Optimizing growing conditions and, thereby, plant growth reduces the susceptibility of plants to many disease and insect pest problems. Educating lawn or landscape management professionals and homeowners about plant health management reduces the need for chemical intervention. Pesticides combined with N and P fertilizers contribute to water pollution problems in urban areas; thus, it is important to manage the amount, timing, and placement of chemicals and fertilizers. To educate consumers applying pesticides and fertilizers in residential gardens, we must educate the sales representatives and others who interact most closely with consumers. Evidence suggests that knowledge about the effects of chemicals is limited and that warning labels are not read or are ignored. Integrated pest management (IPM) offers alternatives to conventional chemical treatments, but such methods are not used commonly because of their relatively high cost and their uncertain impact on pests. Pest detection methods and using pest-resistant plants in landscapes are simple and, in many cases, readily available approaches to reducing the dependence on chemical use. Research on effective, low-cost IPM methods is essential if chemical use in landscape management is to decrease. Current impediments to reducing the pollution potential of chemicals used in the landscape include the limited number of easily implemented, reliable, and cost-effective alternative pest control methods; underfunding of research on development of alternative pest control measures; limited knowledge of commercial operators, chemical and nursery sales representatives, landscape architects, and the general public concerning available alternatives; reluctance of the nursery industry to produce, and of the landscape architects to specify the use of, pest-resistant plant materials; lack of economic or regulatory incentive for professionals to implement alternatives; inadequate funding for education on the benefits of decreased chemical use; and the necessity of changing consumer definition of unacceptable plant damage. We need to teach homeowners and professionals how to manage irrigation to optimize plant growth; use sound IPM practices for reducing disease, weed, and insect problems; and minimize pollution hazards from fertilizers and pesticides.

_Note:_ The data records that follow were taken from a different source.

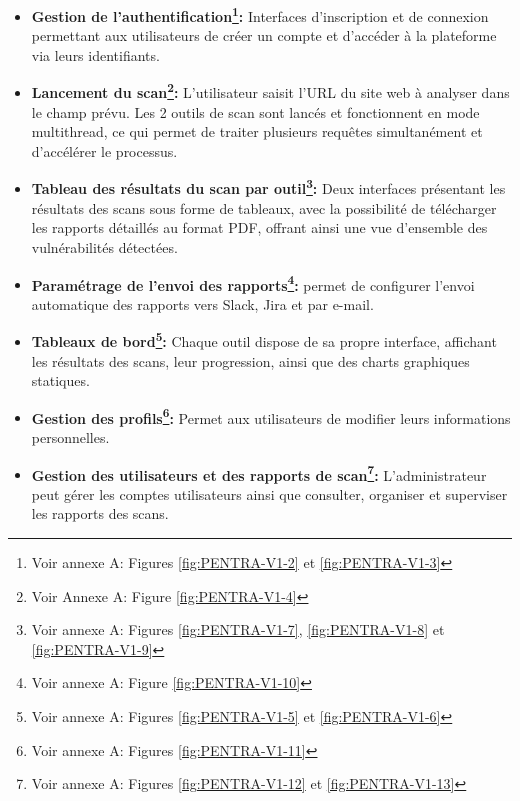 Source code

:         \begin{itemize}[label=$\bullet$, left=0.2cm]
             \item \textbf{Gestion de l’authentification\footnote{Voir annexe A: Figures \ref{fig:PENTRA-V1-2} et \ref{fig:PENTRA-V1-3}}:} Interfaces d'inscription et de connexion permettant aux utilisateurs de créer un compte et d'accéder à la plateforme via leurs identifiants.
            \item \textbf{Lancement du scan\footnote{Voir Annexe A: Figure \ref{fig:PENTRA-V1-4}}:} L’utilisateur saisit l’URL du site web à analyser dans le champ prévu. Les 2 outils de scan sont lancés et fonctionnent en mode multithread, ce qui permet de traiter plusieurs requêtes simultanément et d’accélérer le processus.
            \item \textbf{Tableau des résultats du scan par outil\footnote{Voir annexe A: Figures \ref{fig:PENTRA-V1-7}, \ref{fig:PENTRA-V1-8} et \ref{fig:PENTRA-V1-9}}:} Deux interfaces présentant les résultats des scans sous forme de tableaux, avec la possibilité de télécharger les rapports détaillés au format PDF, offrant ainsi une vue d'ensemble des vulnérabilités détectées.
            \item \textbf{Paramétrage de l’envoi des rapports\footnote{Voir annexe A: Figure \ref{fig:PENTRA-V1-10}}:} permet de configurer l’envoi automatique des rapports vers Slack, Jira et par e-mail.
            \item \textbf{Tableaux de bord\footnote{Voir annexe A: Figures \ref{fig:PENTRA-V1-5} et \ref{fig:PENTRA-V1-6}}:} Chaque outil dispose de sa propre interface, affichant les résultats des scans, leur progression, ainsi que des charts graphiques statiques.
            \item \textbf{Gestion des profils\footnote{Voir annexe A: Figures \ref{fig:PENTRA-V1-11}}:} Permet aux utilisateurs de modifier leurs informations personnelles.
            \item \textbf{Gestion des utilisateurs et des rapports de scan\footnote{Voir annexe A: Figures \ref{fig:PENTRA-V1-12} et \ref{fig:PENTRA-V1-13}}:} L’administrateur peut gérer les comptes utilisateurs ainsi que consulter, organiser et superviser les rapports des scans.
        \end{itemize}
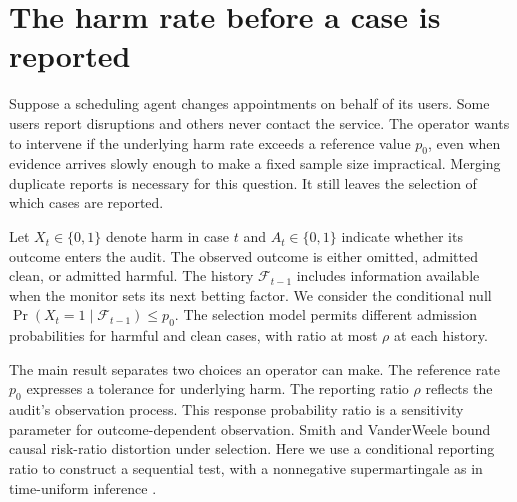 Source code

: \documentclass[11pt]{article}
\begin{document}
\section{The harm rate before a case is reported}
Suppose a scheduling agent changes appointments on behalf of
its users. Some users report disruptions and others never contact
the service. The operator wants to intervene if the underlying
harm rate exceeds a reference value $p_0$, even when evidence
arrives slowly enough to make a fixed sample size impractical.
Merging duplicate reports is necessary for this question. It
still leaves the selection of which cases are reported.

Let $X_t\in\{0,1\}$ denote harm in case $t$ and
$A_t\in\{0,1\}$ indicate whether its outcome enters the audit.
The observed outcome is either omitted, admitted clean, or admitted
harmful. The history $\mathcal F_{t-1}$ includes information available
when the monitor sets its next betting factor. We consider the
conditional null $\Pr(X_t=1\mid\mathcal F_{t-1})\le p_0$.
The selection model permits different admission probabilities
for harmful and clean cases, with ratio at most $\rho$ at each history.

The main result separates two choices an operator can make.
The reference rate $p_0$ expresses a tolerance for underlying harm.
The reporting ratio $\rho$ reflects the audit's observation process.
This response probability ratio is a sensitivity parameter for
outcome-dependent observation. Smith and VanderWeele \cite{smith}
bound causal risk-ratio distortion under selection. Here we use
a conditional reporting ratio to construct a sequential test,
with a nonnegative supermartingale as in time-uniform inference
\cite{howard}.
\end{document}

Pesticides have been the primary method of pest control for years, and growers depend on them to control insect and disease-causing pests effectively and economically. However, opportunities for reducing the potential pollution arising from the use of pesticides and fertilizers in environmental horticulture are excellent. Greenhouse, nursery, and sod producers are using many of the scouting and cultural practices recommended for reducing the outbreak potential and severity of disease and insect problems. Growers are receptive to alternatives to conventional pesticides, and many already use biorational insecticides. Future research should focus on increasing the effectiveness and availability of these alternatives. Optimizing growing conditions, and thereby plant health, reduces the susceptibility of plants to many disease and insect pest problems. Impediments to reducing the use of conventional pesticides and fertilizers in the environmental horticulture industry include 1) lack of easily implemented, reliable, and cost-effective alternative pest control methods; 2) inadequate funding for research to develop alternatives; 3) lack of sufficient educational or resource information for users on the availability of alternatives; 4) insufficient funding for educating users on implementing alternatives; 5) lack of economic or regulatory incentive for growers to implement alternatives; and 6) limited consumer acceptance of aesthetic damage to plants. Research and broadly defined educational efforts will help alleviate these impediments to reducing potential pollution by the environmental horticulture industry.